__Task item__:
The answer must be an exact copy of the entries that follow, with all images removed.

------ The records

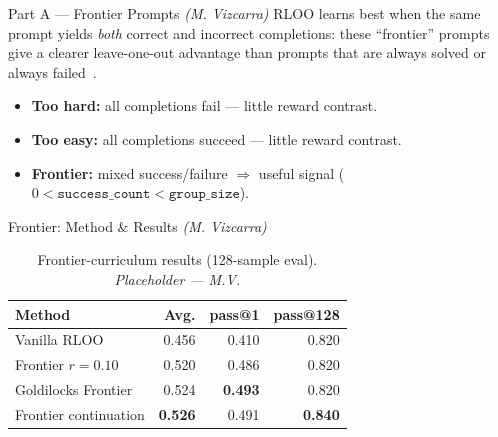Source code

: \documentclass[final]{beamer}
\newlength{\colwidth}
\begin{document}
\begin{frame}[t]
\begin{columns}[t]
\begin{column}{\colwidth}
  \begin{block}{Part A — Frontier Prompts \emph{(M. Vizcarra)}}
    RLOO learns best when the same prompt yields \emph{both} correct and incorrect
    completions: these ``frontier'' prompts give a clearer leave-one-out advantage than
    prompts that are always solved or always failed~\cite{chen2025sec,parashar2025e2h}.
    \begin{itemize}
      \item \textbf{Too hard:} all completions fail — little reward contrast.
      \item \textbf{Too easy:} all completions succeed — little reward contrast.
      \item \textbf{Frontier:} mixed success/failure $\Rightarrow$ useful signal
        ($0 < \texttt{success\_count} < \texttt{group\_size}$).
    \end{itemize}
  \end{block}

  \begin{block}{Frontier: Method \& Results \emph{(M. Vizcarra)}}
    \begin{table}
      \centering
      \begin{tabular}{l r r r}
        \toprule
        \textbf{Method} & \textbf{Avg.} & \textbf{pass@1} & \textbf{pass@128} \\
        \midrule
        Vanilla RLOO         & 0.456 & 0.410 & 0.820 \\
        Frontier $r{=}0.10$  & 0.520 & 0.486 & 0.820 \\
        Goldilocks Frontier  & 0.524 & \textbf{0.493} & 0.820 \\
        Frontier continuation& \textbf{0.526} & 0.491 & \textbf{0.840} \\
        \bottomrule
      \end{tabular}
      \caption{Frontier-curriculum results (128-sample eval). \emph{Placeholder — M.V.}}
    \end{table}
  \end{block}


\end{column}
\end{columns}
\end{frame}
\end{document}
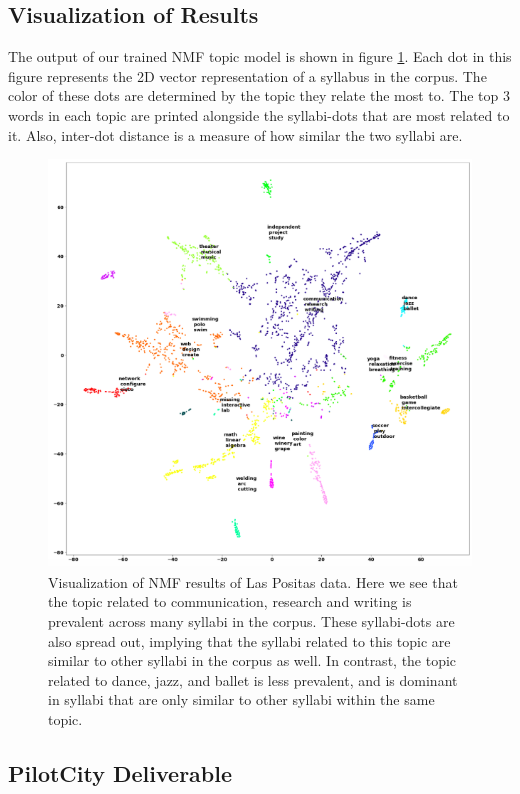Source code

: \subsection{Visualization of Results}
The output of our trained NMF topic model is shown in figure \ref{fig:nmf-viz}. Each dot in this figure represents the 2D vector representation of a syllabus in the corpus. The color of these dots are determined by the topic they relate the most to. The top 3 words in each topic are printed alongside the syllabi-dots that are most related to it. Also, inter-dot distance is a measure of how similar the two syllabi are. 
\begin{figure}[H]
    \centering
    \includegraphics[scale=0.5]{nmf-visualization.png}
    \caption{Visualization of NMF results of Las Positas data. Here we see that the topic related to communication, research and writing is prevalent across many syllabi in the corpus. These syllabi-dots are also spread out, implying that the syllabi related to this topic are similar to other syllabi in the corpus as well. In contrast, the topic related to dance, jazz, and ballet is less prevalent, and is dominant in syllabi that are only similar to other syllabi within the same topic.}
    \label{fig:nmf-viz}
\end{figure}


\subsection{PilotCity Deliverable}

------------

__Result of this exercise__:
Source code

: \documentclass[final]{beamer}
\newlength{\colwidth}
\begin{document}
\begin{frame}[t]
\begin{columns}[t]
\begin{column}{\colwidth}
  \begin{block}{Part A — Frontier Prompts \emph{(M. Vizcarra)}}
    RLOO learns best when the same prompt yields \emph{both} correct and incorrect
    completions: these ``frontier'' prompts give a clearer leave-one-out advantage than
    prompts that are always solved or always failed~\cite{chen2025sec,parashar2025e2h}.
    \begin{itemize}
      \item \textbf{Too hard:} all completions fail — little reward contrast.
      \item \textbf{Too easy:} all completions succeed — little reward contrast.
      \item \textbf{Frontier:} mixed success/failure $\Rightarrow$ useful signal
        ($0 < \texttt{success\_count} < \texttt{group\_size}$).
    \end{itemize}
  \end{block}

  \begin{block}{Frontier: Method \& Results \emph{(M. Vizcarra)}}
    \begin{table}
      \centering
      \begin{tabular}{l r r r}
        \toprule
        \textbf{Method} & \textbf{Avg.} & \textbf{pass@1} & \textbf{pass@128} \\
        \midrule
        Vanilla RLOO         & 0.456 & 0.410 & 0.820 \\
        Frontier $r{=}0.10$  & 0.520 & 0.486 & 0.820 \\
        Goldilocks Frontier  & 0.524 & \textbf{0.493} & 0.820 \\
        Frontier continuation& \textbf{0.526} & 0.491 & \textbf{0.840} \\
        \bottomrule
      \end{tabular}
      \caption{Frontier-curriculum results (128-sample eval). \emph{Placeholder — M.V.}}
    \end{table}
  \end{block}


\end{column}
\end{columns}
\end{frame}
\end{document}
Source code

: \subsection{Visualization of Results}
The output of our trained NMF topic model is shown in figure \ref{fig:nmf-viz}. Each dot in this figure represents the 2D vector representation of a syllabus in the corpus. The color of these dots are determined by the topic they relate the most to. The top 3 words in each topic are printed alongside the syllabi-dots that are most related to it. Also, inter-dot distance is a measure of how similar the two syllabi are. 
\begin{figure}[H]
    \centering
    \includegraphics[scale=0.5]{nmf-visualization.png}
    \caption{Visualization of NMF results of Las Positas data. Here we see that the topic related to communication, research and writing is prevalent across many syllabi in the corpus. These syllabi-dots are also spread out, implying that the syllabi related to this topic are similar to other syllabi in the corpus as well. In contrast, the topic related to dance, jazz, and ballet is less prevalent, and is dominant in syllabi that are only similar to other syllabi within the same topic.}
    \label{fig:nmf-viz}
\end{figure}


\subsection{PilotCity Deliverable}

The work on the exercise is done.